• WHAT IS EXPECTED: Search the listing below, and show each line that includes the word "treble".

• RECORDS FOR THE TASK:
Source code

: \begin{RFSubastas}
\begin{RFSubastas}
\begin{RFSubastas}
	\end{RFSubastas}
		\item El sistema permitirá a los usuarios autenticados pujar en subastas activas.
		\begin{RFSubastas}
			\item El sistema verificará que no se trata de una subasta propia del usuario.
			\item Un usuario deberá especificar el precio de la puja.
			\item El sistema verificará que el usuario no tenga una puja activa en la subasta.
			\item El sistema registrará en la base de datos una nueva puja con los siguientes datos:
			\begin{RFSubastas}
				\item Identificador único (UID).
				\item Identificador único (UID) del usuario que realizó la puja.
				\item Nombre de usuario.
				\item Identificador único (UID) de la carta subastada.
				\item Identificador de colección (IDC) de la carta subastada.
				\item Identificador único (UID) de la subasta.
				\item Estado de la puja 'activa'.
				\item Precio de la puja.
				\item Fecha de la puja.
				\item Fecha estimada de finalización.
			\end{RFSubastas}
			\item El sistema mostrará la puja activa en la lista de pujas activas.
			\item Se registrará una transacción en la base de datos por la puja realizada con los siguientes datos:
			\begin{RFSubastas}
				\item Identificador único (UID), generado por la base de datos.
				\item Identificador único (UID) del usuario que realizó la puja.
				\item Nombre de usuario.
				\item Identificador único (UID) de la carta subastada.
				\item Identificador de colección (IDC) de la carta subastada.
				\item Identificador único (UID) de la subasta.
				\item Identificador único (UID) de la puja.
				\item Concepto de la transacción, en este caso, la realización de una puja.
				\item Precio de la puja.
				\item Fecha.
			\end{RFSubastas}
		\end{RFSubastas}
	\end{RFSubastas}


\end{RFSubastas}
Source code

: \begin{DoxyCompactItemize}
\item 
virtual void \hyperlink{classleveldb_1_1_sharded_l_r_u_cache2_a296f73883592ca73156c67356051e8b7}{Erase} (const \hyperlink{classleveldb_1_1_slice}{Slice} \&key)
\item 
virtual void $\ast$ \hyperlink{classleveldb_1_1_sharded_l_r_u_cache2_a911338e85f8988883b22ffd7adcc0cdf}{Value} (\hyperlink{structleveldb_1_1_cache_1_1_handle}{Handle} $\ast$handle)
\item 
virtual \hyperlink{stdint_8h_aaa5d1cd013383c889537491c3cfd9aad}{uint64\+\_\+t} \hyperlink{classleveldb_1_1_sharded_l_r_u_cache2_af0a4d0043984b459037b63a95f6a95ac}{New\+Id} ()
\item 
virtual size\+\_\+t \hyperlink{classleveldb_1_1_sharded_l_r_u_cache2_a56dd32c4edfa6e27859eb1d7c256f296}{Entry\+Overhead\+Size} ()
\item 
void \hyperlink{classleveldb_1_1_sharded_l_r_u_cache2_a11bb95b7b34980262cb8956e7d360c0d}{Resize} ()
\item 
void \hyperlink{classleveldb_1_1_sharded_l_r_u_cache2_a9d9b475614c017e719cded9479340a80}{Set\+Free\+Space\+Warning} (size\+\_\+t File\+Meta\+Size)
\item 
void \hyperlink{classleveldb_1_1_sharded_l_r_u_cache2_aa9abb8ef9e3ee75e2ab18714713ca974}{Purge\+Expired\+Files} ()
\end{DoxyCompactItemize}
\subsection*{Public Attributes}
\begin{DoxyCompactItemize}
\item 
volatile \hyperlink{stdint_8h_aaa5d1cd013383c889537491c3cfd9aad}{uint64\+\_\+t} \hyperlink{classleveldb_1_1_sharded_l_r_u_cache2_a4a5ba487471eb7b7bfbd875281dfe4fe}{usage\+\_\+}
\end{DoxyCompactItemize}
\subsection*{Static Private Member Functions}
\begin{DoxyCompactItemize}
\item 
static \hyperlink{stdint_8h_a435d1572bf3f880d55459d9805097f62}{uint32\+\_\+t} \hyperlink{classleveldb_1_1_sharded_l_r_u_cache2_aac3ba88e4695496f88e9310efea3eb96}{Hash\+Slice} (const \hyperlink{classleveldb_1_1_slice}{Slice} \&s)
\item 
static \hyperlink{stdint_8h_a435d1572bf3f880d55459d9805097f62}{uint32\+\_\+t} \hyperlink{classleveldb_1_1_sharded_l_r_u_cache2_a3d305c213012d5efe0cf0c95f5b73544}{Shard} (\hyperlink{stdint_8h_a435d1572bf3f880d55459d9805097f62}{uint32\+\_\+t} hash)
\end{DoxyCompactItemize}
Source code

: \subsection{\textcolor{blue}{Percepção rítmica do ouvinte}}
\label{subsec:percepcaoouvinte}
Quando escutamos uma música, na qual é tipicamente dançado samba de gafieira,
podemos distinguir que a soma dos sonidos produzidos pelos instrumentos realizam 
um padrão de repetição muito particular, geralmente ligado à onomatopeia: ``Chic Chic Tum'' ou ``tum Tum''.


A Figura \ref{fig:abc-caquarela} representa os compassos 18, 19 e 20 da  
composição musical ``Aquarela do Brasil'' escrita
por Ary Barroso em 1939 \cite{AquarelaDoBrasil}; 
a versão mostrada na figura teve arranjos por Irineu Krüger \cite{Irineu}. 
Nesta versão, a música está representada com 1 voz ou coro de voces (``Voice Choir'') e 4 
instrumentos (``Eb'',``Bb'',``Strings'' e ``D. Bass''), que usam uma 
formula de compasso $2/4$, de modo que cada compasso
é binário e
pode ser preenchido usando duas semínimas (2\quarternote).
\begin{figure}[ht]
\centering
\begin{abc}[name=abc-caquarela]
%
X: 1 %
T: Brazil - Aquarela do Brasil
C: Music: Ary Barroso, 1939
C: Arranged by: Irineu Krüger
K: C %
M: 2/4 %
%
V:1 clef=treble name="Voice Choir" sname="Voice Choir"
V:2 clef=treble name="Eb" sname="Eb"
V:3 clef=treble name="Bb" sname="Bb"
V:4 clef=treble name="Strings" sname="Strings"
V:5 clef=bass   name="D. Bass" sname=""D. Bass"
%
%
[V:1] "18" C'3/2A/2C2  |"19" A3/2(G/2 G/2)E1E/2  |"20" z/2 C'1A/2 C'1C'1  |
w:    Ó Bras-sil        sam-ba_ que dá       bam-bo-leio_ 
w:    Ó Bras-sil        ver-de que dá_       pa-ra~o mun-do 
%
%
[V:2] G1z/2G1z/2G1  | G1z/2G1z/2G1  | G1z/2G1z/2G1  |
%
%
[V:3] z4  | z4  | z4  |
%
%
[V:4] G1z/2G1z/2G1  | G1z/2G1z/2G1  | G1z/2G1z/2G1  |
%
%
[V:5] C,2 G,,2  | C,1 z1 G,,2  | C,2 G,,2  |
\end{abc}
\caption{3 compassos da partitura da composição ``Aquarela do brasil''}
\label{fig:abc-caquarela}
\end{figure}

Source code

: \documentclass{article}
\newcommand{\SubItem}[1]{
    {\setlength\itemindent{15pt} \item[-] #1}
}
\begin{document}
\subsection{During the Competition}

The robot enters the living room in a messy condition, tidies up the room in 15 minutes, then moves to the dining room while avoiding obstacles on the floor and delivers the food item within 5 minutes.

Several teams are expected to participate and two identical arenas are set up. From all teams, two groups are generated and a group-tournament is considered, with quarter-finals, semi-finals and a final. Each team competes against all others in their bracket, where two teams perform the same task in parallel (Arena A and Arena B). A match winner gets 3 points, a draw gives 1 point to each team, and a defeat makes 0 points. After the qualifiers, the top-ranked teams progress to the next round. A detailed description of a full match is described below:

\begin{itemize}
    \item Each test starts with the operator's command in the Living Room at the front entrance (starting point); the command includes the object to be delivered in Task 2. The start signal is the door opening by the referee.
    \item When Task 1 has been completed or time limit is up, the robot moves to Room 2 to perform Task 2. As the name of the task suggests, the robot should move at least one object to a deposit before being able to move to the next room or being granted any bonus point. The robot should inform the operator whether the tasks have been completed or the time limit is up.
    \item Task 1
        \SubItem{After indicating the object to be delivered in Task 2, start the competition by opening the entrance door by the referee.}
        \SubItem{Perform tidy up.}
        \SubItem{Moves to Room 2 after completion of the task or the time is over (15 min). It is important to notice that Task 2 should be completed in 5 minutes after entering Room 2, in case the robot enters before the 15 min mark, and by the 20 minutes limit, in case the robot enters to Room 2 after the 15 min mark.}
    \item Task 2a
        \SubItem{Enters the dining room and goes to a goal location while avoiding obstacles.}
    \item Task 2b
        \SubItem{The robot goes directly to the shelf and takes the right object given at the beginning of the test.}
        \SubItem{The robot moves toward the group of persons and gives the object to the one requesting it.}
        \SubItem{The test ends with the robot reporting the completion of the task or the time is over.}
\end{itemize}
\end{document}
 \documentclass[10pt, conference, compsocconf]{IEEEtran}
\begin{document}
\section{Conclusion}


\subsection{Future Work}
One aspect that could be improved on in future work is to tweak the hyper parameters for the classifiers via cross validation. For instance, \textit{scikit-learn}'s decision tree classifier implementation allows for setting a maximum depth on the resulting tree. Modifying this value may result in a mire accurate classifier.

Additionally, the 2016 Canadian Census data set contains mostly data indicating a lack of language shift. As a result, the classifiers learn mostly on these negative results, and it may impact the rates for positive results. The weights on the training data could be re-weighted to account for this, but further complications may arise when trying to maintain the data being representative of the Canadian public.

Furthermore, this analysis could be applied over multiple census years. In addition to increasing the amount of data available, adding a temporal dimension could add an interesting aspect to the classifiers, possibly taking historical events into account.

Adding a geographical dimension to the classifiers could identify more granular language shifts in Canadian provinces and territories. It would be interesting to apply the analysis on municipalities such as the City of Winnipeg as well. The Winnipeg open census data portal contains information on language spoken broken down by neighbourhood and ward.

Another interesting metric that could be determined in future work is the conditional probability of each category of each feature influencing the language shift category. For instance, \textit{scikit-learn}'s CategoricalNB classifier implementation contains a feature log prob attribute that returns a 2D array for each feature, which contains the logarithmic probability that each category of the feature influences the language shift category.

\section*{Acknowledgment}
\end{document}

• THE COMPLETED TASK:
V:1 clef=treble name="Voice Choir" sname="Voice Choir"
V:2 clef=treble name="Eb" sname="Eb"
V:3 clef=treble name="Bb" sname="Bb"
V:4 clef=treble name="Strings" sname="Strings"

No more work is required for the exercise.